Leydig cells (LCs) in the adult testis have been identified as the major sites of oestrogen production, which is crucial for mammalian germ cell differentiation. Our previous work showed that transforming growth factor beta 1 (TGFB1) inhibits estradiol (E2) secretion via down-regulating Cyp19 gene expression in mature rat (LCs). However, the mechanism remains unclear. In the present study, the effects of TGFB1 on the expression levels of steroidogenic factor 1 (SF1), liver receptor homolog 1 (LRH1), cAMP response element-binding protein (CREB) and cAMP responsive element modulator (CREM) were evaluated by Western blotting and immunofluorescence staining both in primary cultured LCs and in rat testis.

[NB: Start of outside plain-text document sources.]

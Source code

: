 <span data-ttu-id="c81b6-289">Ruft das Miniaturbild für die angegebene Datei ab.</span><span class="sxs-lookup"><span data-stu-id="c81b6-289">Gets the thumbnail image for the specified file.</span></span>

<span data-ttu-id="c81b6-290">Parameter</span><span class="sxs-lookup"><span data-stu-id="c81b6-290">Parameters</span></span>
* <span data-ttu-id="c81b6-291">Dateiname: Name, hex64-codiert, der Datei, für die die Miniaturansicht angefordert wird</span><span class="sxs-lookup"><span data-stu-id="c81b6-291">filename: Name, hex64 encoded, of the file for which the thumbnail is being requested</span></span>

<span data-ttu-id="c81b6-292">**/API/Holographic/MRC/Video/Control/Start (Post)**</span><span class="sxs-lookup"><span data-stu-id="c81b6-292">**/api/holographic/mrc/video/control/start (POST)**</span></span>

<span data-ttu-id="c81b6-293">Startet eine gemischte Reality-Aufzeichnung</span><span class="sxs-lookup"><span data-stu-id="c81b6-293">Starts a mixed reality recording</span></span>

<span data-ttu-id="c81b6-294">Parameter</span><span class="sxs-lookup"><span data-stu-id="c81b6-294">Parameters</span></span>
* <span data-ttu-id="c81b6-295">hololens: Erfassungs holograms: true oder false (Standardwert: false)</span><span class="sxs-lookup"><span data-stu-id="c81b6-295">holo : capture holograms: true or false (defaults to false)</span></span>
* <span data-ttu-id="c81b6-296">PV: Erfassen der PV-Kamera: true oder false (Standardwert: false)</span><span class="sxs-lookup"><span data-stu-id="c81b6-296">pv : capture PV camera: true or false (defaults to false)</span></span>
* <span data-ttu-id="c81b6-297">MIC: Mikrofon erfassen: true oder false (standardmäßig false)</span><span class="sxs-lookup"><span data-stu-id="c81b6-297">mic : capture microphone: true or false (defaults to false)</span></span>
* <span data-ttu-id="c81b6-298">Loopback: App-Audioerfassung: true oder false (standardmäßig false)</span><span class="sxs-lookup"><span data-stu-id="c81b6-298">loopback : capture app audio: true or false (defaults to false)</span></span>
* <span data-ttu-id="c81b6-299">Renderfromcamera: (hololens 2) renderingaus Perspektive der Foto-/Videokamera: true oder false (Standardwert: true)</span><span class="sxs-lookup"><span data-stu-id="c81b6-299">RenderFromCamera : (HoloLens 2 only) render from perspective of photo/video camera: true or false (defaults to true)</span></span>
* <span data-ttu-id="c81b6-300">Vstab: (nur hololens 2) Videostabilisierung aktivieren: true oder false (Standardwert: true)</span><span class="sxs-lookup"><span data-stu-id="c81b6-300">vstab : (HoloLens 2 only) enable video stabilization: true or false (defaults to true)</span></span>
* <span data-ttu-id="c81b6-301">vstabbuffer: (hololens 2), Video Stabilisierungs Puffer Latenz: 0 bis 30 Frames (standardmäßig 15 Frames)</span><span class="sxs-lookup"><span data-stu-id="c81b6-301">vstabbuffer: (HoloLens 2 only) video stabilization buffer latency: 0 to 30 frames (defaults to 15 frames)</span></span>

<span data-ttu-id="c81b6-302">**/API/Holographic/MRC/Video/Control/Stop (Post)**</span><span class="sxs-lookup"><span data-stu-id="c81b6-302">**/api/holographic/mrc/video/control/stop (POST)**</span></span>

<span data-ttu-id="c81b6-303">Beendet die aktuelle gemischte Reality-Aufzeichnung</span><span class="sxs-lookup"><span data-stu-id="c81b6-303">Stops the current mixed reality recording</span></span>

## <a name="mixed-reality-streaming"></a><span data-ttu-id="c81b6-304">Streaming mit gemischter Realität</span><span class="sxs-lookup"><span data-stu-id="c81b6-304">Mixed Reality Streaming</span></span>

The involvement of TGFB1 signaling in the regulation of SF1 and LRH1 expression was then validated by applying the inhibitor of the TGFB type 1 receptor (TGFBR1) SB431542. Moreover, the expression of CYP19 in testicular LCs was investigated by Western blotting and the production of E2 in testicular interstitial fluid (TIF) was measured by electrochemiluminescence immunoassays (ECLIA). The results showed that TGFB1 specially down-regulated the expression levels of SF1 and LRH1 both in primary cultured LCs and in rat testis. The down-regulations of TGFB1 in the production of E2 in TIF and the expression of CYP19 in testicular LCs were also observed in vivo. These inhibitory effects could be reversed by TGFBR1 inhibitor SB431542. Our findings suggest that TGFB1 may act through the canonical signaling pathway involving ALK5 to restrain SF1 and LRH1 accumulation and eventually attenuate Cyp19 transcription and oestrogen production in LCs.